** Exercise details **
Which lines in the data contain the word "dimensi"? Please copy each of them.

** Records shown **
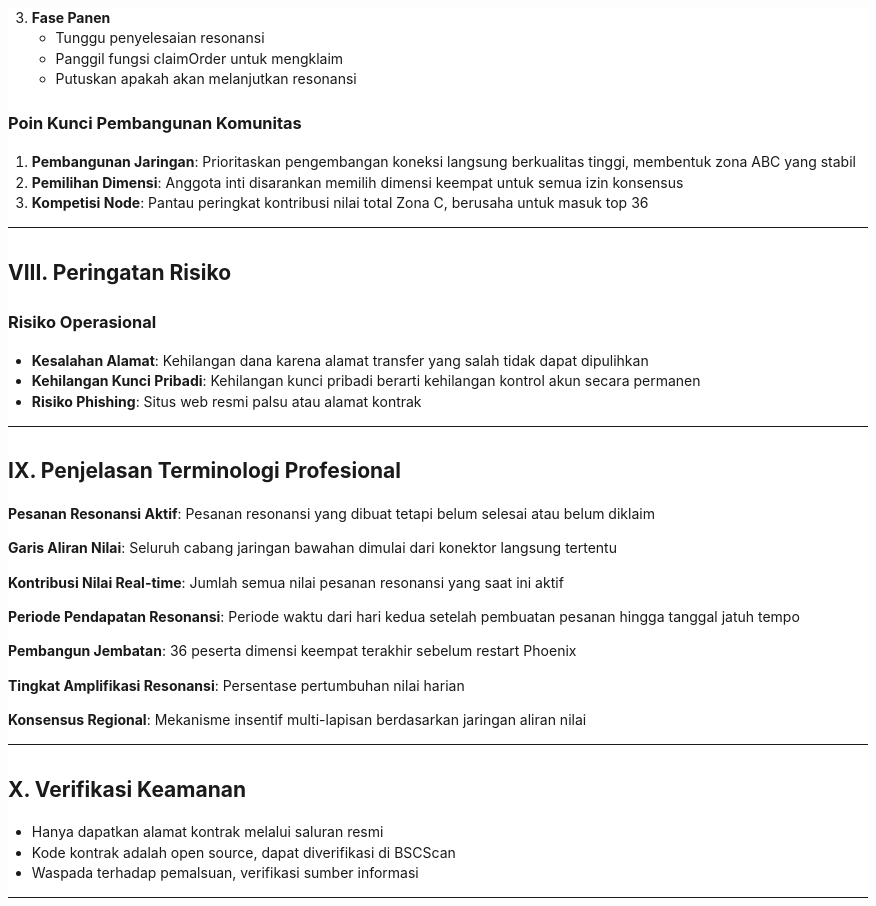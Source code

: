 3. **Fase Panen**
   - Tunggu penyelesaian resonansi
   - Panggil fungsi claimOrder untuk mengklaim
   - Putuskan apakah akan melanjutkan resonansi

### Poin Kunci Pembangunan Komunitas
1. **Pembangunan Jaringan**: Prioritaskan pengembangan koneksi langsung berkualitas tinggi, membentuk zona ABC yang stabil
2. **Pemilihan Dimensi**: Anggota inti disarankan memilih dimensi keempat untuk semua izin konsensus
3. **Kompetisi Node**: Pantau peringkat kontribusi nilai total Zona C, berusaha untuk masuk top 36

---

## VIII. Peringatan Risiko

### Risiko Operasional
- **Kesalahan Alamat**: Kehilangan dana karena alamat transfer yang salah tidak dapat dipulihkan
- **Kehilangan Kunci Pribadi**: Kehilangan kunci pribadi berarti kehilangan kontrol akun secara permanen
- **Risiko Phishing**: Situs web resmi palsu atau alamat kontrak

---

## IX. Penjelasan Terminologi Profesional

**Pesanan Resonansi Aktif**: Pesanan resonansi yang dibuat tetapi belum selesai atau belum diklaim

**Garis Aliran Nilai**: Seluruh cabang jaringan bawahan dimulai dari konektor langsung tertentu

**Kontribusi Nilai Real-time**: Jumlah semua nilai pesanan resonansi yang saat ini aktif

**Periode Pendapatan Resonansi**: Periode waktu dari hari kedua setelah pembuatan pesanan hingga tanggal jatuh tempo

**Pembangun Jembatan**: 36 peserta dimensi keempat terakhir sebelum restart Phoenix

**Tingkat Amplifikasi Resonansi**: Persentase pertumbuhan nilai harian

**Konsensus Regional**: Mekanisme insentif multi-lapisan berdasarkan jaringan aliran nilai

---

## X. Verifikasi Keamanan

- Hanya dapatkan alamat kontrak melalui saluran resmi
- Kode kontrak adalah open source, dapat diverifikasi di BSCScan
- Waspada terhadap pemalsuan, verifikasi sumber informasi

---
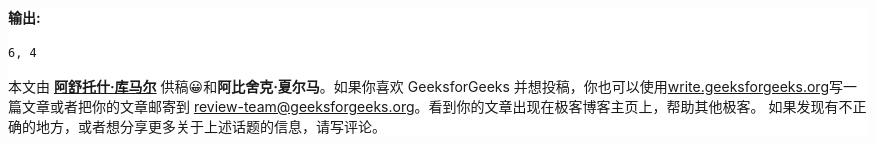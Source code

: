 **输出:**

```
6, 4
```

本文由 [**阿舒托什·库马尔**](https://in.linkedin.com/in/ashutosh-kumar-9527a7105) 供稿😀和**阿比舍克·夏尔马**。如果你喜欢 GeeksforGeeks 并想投稿，你也可以使用[write.geeksforgeeks.org](https://write.geeksforgeeks.org)写一篇文章或者把你的文章邮寄到 review-team@geeksforgeeks.org。看到你的文章出现在极客博客主页上，帮助其他极客。
如果发现有不正确的地方，或者想分享更多关于上述话题的信息，请写评论。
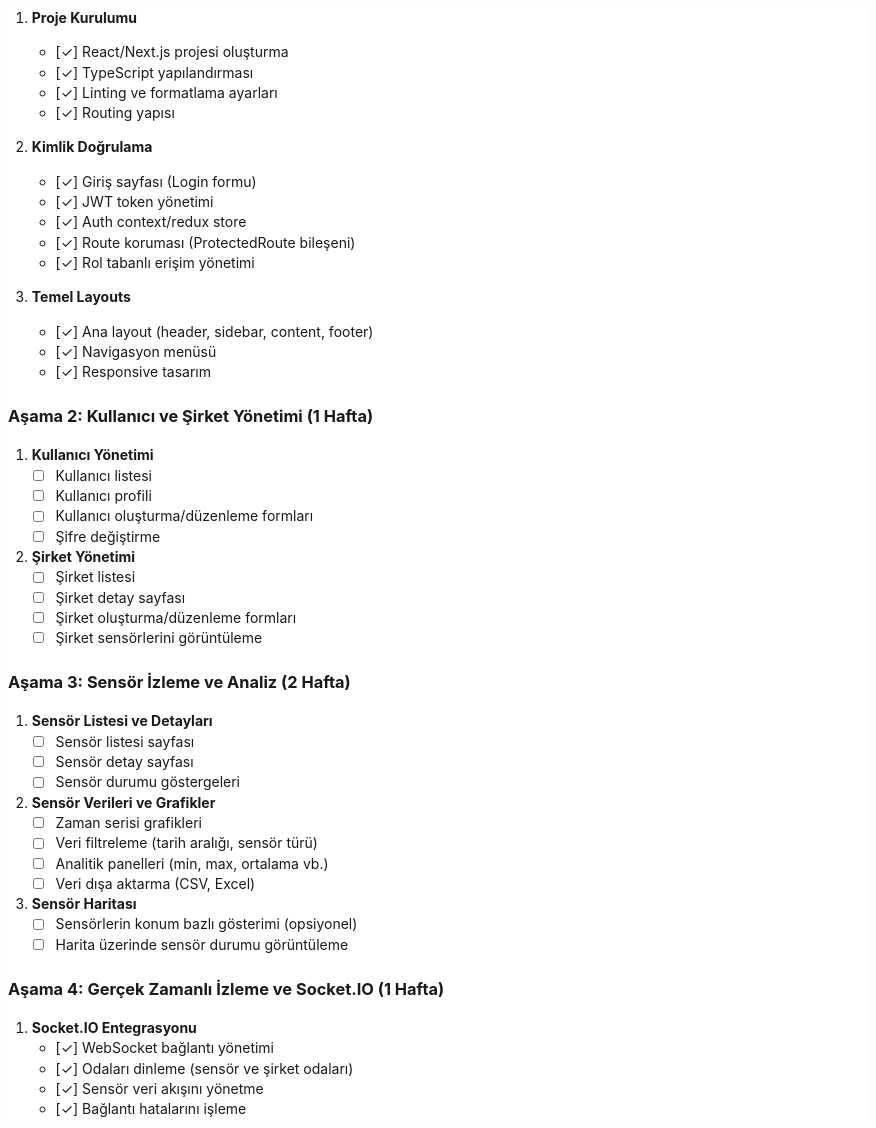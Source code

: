 1. **Proje Kurulumu**
   - [✓] React/Next.js projesi oluşturma
   - [✓] TypeScript yapılandırması
   - [✓] Linting ve formatlama ayarları
   - [✓] Routing yapısı

2. **Kimlik Doğrulama**
   - [✓] Giriş sayfası (Login formu)
   - [✓] JWT token yönetimi
   - [✓] Auth context/redux store 
   - [✓] Route koruması (ProtectedRoute bileşeni)
   - [✓] Rol tabanlı erişim yönetimi

3. **Temel Layouts**
   - [✓] Ana layout (header, sidebar, content, footer)
   - [✓] Navigasyon menüsü
   - [✓] Responsive tasarım

### Aşama 2: Kullanıcı ve Şirket Yönetimi (1 Hafta)

1. **Kullanıcı Yönetimi**
   - [ ] Kullanıcı listesi
   - [ ] Kullanıcı profili
   - [ ] Kullanıcı oluşturma/düzenleme formları
   - [ ] Şifre değiştirme

2. **Şirket Yönetimi**
   - [ ] Şirket listesi
   - [ ] Şirket detay sayfası
   - [ ] Şirket oluşturma/düzenleme formları
   - [ ] Şirket sensörlerini görüntüleme

### Aşama 3: Sensör İzleme ve Analiz (2 Hafta)

1. **Sensör Listesi ve Detayları**
   - [ ] Sensör listesi sayfası
   - [ ] Sensör detay sayfası
   - [ ] Sensör durumu göstergeleri

2. **Sensör Verileri ve Grafikler**
   - [ ] Zaman serisi grafikleri
   - [ ] Veri filtreleme (tarih aralığı, sensör türü)
   - [ ] Analitik panelleri (min, max, ortalama vb.)
   - [ ] Veri dışa aktarma (CSV, Excel)

3. **Sensör Haritası**
   - [ ] Sensörlerin konum bazlı gösterimi (opsiyonel)
   - [ ] Harita üzerinde sensör durumu görüntüleme

### Aşama 4: Gerçek Zamanlı İzleme ve Socket.IO (1 Hafta)

1. **Socket.IO Entegrasyonu**
   - [✓] WebSocket bağlantı yönetimi
   - [✓] Odaları dinleme (sensör ve şirket odaları)
   - [✓] Sensör veri akışını yönetme
   - [✓] Bağlantı hatalarını işleme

** Response to this exercise **
2. **Pemilihan Dimensi**: Anggota inti disarankan memilih dimensi keempat untuk semua izin konsensus
**Pembangun Jembatan**: 36 peserta dimensi keempat terakhir sebelum restart Phoenix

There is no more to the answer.